Observation data (J2000 epoch)
- Constellation: Eridanus
- Right ascension: 03^{h} 40^{m} 11.9^{s}
- Declination: −18° 34′ 48″
- Redshift: 1,779±9 km/s
- Distance: 76 Mly (23 Mpc)
- Apparent magnitude (V): 9.7

Characteristics
- Type: E0
- Apparent size (V): 4.6′ × 4.3′

Other designations
- ESO 548- G 067, PGC 13505

= NGC 1407 =

Elliptical galaxy in the constellation Eridanus

NGC 1407 is an elliptical galaxy in the equatorial constellation of Eridanus. It is at a distance of 76 million light-years from Earth. It is the brightest galaxy in the NGC 1407 Group, part of the Eridanus Group, with NGC 1407 being its brightest member.

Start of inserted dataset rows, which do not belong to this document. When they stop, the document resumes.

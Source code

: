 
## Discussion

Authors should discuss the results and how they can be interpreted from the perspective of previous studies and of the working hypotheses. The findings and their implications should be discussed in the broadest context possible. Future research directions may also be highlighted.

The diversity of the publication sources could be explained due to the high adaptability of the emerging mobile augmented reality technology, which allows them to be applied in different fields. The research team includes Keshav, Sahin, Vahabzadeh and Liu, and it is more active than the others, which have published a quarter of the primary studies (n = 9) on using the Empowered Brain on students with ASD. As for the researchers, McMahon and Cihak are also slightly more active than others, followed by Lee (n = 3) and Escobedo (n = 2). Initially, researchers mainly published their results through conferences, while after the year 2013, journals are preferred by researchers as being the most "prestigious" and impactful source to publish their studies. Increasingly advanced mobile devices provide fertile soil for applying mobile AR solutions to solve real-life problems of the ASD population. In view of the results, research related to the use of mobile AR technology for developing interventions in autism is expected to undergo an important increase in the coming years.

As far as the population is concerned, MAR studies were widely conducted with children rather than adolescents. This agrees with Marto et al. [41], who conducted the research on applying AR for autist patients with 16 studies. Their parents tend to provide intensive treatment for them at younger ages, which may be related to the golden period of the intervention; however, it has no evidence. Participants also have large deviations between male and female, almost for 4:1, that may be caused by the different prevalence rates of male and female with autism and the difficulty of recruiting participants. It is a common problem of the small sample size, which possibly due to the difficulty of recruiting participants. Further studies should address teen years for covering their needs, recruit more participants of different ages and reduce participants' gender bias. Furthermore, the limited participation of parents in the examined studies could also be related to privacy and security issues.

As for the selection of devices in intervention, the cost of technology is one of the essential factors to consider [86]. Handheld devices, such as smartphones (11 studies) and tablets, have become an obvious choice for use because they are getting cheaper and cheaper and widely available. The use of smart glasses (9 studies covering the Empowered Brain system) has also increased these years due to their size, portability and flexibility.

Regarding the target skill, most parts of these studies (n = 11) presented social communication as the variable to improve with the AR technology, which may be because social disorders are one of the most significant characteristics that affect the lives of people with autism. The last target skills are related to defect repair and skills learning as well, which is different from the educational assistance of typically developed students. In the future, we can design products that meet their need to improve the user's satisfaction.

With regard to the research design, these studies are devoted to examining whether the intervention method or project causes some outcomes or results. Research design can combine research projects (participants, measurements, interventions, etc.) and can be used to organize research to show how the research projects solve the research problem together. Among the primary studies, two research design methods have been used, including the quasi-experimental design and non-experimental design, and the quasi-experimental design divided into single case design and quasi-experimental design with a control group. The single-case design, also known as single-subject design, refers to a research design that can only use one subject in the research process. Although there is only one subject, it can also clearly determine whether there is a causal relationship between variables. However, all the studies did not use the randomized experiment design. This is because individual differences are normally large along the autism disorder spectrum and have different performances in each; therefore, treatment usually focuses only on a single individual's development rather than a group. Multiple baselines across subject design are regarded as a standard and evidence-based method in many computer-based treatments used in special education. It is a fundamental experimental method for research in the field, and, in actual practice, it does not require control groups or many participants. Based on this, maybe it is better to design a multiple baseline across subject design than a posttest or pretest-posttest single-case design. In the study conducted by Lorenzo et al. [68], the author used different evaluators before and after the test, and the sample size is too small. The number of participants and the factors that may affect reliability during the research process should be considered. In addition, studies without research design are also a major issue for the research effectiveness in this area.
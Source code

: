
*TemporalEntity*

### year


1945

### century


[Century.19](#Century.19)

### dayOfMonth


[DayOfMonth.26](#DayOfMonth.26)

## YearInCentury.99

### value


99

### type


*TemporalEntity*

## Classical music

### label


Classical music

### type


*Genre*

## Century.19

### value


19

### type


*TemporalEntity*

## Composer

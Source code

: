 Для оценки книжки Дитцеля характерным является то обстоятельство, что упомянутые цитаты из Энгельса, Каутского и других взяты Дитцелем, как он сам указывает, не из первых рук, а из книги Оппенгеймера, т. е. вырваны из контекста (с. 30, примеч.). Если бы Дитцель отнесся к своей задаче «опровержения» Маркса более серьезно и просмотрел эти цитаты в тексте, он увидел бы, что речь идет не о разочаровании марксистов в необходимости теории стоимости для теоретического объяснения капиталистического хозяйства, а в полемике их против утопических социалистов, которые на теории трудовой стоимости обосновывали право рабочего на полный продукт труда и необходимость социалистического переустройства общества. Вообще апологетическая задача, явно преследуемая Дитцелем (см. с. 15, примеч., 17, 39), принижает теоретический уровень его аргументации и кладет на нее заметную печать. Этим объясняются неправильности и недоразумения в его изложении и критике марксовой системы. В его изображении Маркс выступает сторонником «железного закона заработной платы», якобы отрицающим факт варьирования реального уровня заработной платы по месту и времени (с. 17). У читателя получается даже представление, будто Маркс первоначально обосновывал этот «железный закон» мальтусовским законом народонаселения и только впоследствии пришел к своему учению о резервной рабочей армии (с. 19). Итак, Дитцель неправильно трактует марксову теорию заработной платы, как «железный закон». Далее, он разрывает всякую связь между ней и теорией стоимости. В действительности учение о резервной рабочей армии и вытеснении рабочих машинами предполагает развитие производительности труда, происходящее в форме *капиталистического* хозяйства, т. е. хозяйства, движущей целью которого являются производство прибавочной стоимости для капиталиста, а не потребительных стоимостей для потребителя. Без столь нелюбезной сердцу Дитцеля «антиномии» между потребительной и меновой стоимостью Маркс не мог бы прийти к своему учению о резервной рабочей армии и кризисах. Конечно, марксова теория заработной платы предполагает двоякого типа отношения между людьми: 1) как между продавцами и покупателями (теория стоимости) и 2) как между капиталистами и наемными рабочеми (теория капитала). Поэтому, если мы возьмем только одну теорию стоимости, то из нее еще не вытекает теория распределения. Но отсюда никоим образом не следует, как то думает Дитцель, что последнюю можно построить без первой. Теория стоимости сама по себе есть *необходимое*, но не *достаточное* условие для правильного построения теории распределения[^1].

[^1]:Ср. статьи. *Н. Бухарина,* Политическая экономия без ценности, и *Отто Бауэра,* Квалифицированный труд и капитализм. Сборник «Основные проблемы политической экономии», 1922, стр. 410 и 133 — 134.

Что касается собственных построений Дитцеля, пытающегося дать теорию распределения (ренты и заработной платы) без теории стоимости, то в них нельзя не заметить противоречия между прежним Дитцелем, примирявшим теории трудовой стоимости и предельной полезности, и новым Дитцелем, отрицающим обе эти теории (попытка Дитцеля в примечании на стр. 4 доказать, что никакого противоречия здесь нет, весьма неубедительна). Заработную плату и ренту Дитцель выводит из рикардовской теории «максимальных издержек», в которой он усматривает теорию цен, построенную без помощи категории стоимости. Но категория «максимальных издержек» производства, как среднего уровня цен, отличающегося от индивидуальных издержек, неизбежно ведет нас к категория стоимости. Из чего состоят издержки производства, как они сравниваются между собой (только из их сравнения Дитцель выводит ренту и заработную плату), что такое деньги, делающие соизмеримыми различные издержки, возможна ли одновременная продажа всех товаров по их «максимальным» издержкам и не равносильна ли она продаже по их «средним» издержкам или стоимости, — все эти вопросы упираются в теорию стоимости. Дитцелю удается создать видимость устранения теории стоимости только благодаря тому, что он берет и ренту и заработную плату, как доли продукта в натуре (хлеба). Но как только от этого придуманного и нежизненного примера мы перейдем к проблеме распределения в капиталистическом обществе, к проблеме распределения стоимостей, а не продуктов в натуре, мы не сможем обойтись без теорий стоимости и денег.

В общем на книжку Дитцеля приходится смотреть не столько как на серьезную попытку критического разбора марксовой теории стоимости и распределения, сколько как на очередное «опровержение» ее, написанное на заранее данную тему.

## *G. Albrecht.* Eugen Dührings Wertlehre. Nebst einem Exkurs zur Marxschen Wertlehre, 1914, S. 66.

NGC 1400, the second-brightest of the group lies 11.8 arcmin away.

NGC 1407 is X-ray luminous, with high hot gas Fe abundance, and with evidence of recurrent radio outbursts. In the central area of the galaxy are present old stars, with mean age 12.0 ± 1.1 Gyrs, that are metal rich and with supersolar abundances of α-elements. Observations indicate that NGC 1407 hasn't recently undergone strong star-formation activity. The galaxy hosts a supermassive black hole with a mass 1.12 ± 0.42 billion solar masses, based on velocity dispersion.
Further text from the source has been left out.